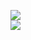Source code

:[![](https://img.shields.io/badge/Made%20With-Github%20Spray-lightgrey.svg?style=for-the-badge&logo=github)](https://github.com/Annihil/github-spray#6382)  
[![](https://i.imgur.com/2DrTn0Z.gif)](https://github.com/Annihil/github-spray)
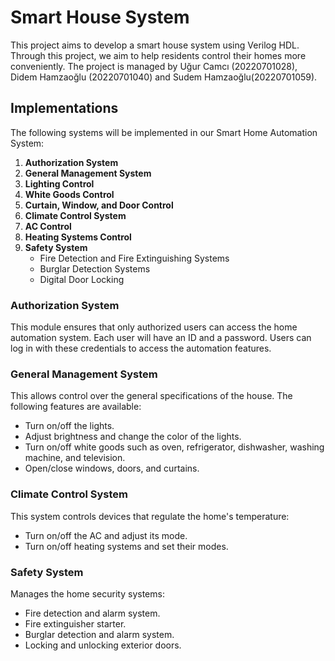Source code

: # Smart House System

This project aims to develop a smart house system using Verilog HDL. Through this project, we aim to help residents control their homes more conveniently. The project is managed by Uğur Camcı (20220701028), Didem Hamzaoğlu (20220701040) and Sudem Hamzaoğlu(20220701059).

## Implementations

The following systems will be implemented in our Smart Home Automation System:

1. **Authorization System**
2. **General Management System**
3. **Lighting Control**
4. **White Goods Control**
5. **Curtain, Window, and Door Control**
6. **Climate Control System**
7. **AC Control**
8. **Heating Systems Control**
9. **Safety System**
   - Fire Detection and Fire Extinguishing Systems
   - Burglar Detection Systems
   - Digital Door Locking

### Authorization System

This module ensures that only authorized users can access the home automation system. Each user will have an ID and a password. Users can log in with these credentials to access the automation features.

### General Management System

This allows control over the general specifications of the house. The following features are available:
- Turn on/off the lights.
- Adjust brightness and change the color of the lights.
- Turn on/off white goods such as oven, refrigerator, dishwasher, washing machine, and television.
- Open/close windows, doors, and curtains.

### Climate Control System

This system controls devices that regulate the home's temperature:
- Turn on/off the AC and adjust its mode.
- Turn on/off heating systems and set their modes.

### Safety System

Manages the home security systems:
- Fire detection and alarm system.
- Fire extinguisher starter.
- Burglar detection and alarm system.
- Locking and unlocking exterior doors.


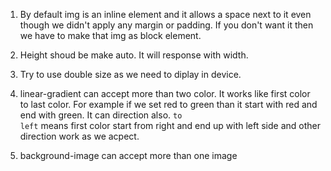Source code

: 1. By default img is an inline element and it allows a space next to it even though we didn't apply any margin or padding. If you don't want it then we have to make that img as block element.

2. Height shoud be make auto. It will response with width.

3. Try to use double size as we need to diplay in device.

4. linear-gradient can accept more than two color. It works like first color to last color. For example if we set red to green than it start with red and end with green. It can direction also. <code>to left</code> means first color start from right and end up with left side and other direction work as we acpect.

5. background-image can accept more than one image
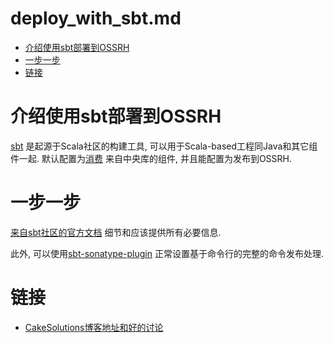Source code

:

# deploy_with_sbt.md  

- [介绍使用sbt部署到OSSRH](#介绍使用sbt部署到OSSRH)  
- [一步一步](#一步一步)  
- [链接](#链接)  



<span id = "介绍使用sbt部署到OSSRH" ></span>  

# 介绍使用sbt部署到OSSRH  

[sbt](http://www.scala-sbt.org/) 是起源于Scala社区的构建工具, 可以用于Scala-based工程同Java和其它组件一起. 默认配置为[消费](http://central.sonatype.org/pages/consumers.html) 来自中央库的组件, 并且能配置为发布到OSSRH.  


<span id = "一步一步" ></span>  

# 一步一步  

[来自sbt社区的官方文档](http://www.scala-sbt.org/release/docs/Using-Sonatype.html) 细节和应该提供所有必要信息.  

此外, 可以使用[sbt-sonatype-plugin](https://github.com/xerial/sbt-sonatype) 正常设置基于命令行的完整的命令发布处理.  


<span id = "链接" ></span>  

# 链接  

- [CakeSolutions博客地址和好的讨论](http://www.cakesolutions.net/teamblogs/2012/01/28/publishing-sbt-projects-to-nexus)  






  

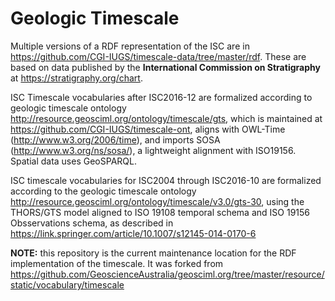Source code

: # Geologic Timescale

Multiple versions of a RDF representation of the ISC are in https://github.com/CGI-IUGS/timescale-data/tree/master/rdf. 
These are based on data published by the **International Commission on Stratigraphy** at https://stratigraphy.org/chart. 

ISC Timescale vocabularies after ISC2016-12 are formalized according to geologic timescale ontology http://resource.geosciml.org/ontology/timescale/gts, which is maintained at https://github.com/CGI-IUGS/timescale-ont, aligns with OWL-Time (http://www.w3.org/2006/time), and imports SOSA (http://www.w3.org/ns/sosa/), a lightweight alignment with ISO19156. Spatial data uses GeoSPARQL.

ISC timescale vocabularies for ISC2004 through ISC2016-10 are formalized according to the geologic timescale ontology http://resource.geosciml.org/ontology/timescale/v3.0/gts-30, using the THORS/GTS model aligned to ISO 19108 temporal schema and ISO 19156 Obsservations schema, as described in https://link.springer.com/article/10.1007/s12145-014-0170-6 

**NOTE:** this repository is the current maintenance location for the RDF implementation of the timescale. 
It was forked from https://github.com/GeoscienceAustralia/geosciml.org/tree/master/resource/static/vocabulary/timescale 
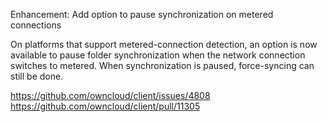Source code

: Enhancement: Add option to pause synchronization on metered connections

On platforms that support metered-connection detection, an option is now
available to pause folder synchronization when the network connection
switches to metered. When synchronization is paused, force-syncing can
still be done.

https://github.com/owncloud/client/issues/4808
https://github.com/owncloud/client/pull/11305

### Activity
Output the lines from the one holding "on metered connections" to the last line of the material, inclusive, exactly as they appear. Add no others.

### Task output
: Enhancement: Add option to pause synchronization on metered connections

On platforms that support metered-connection detection, an option is now
available to pause folder synchronization when the network connection
switches to metered. When synchronization is paused, force-syncing can
still be done.

https://github.com/owncloud/client/issues/4808
https://github.com/owncloud/client/pull/11305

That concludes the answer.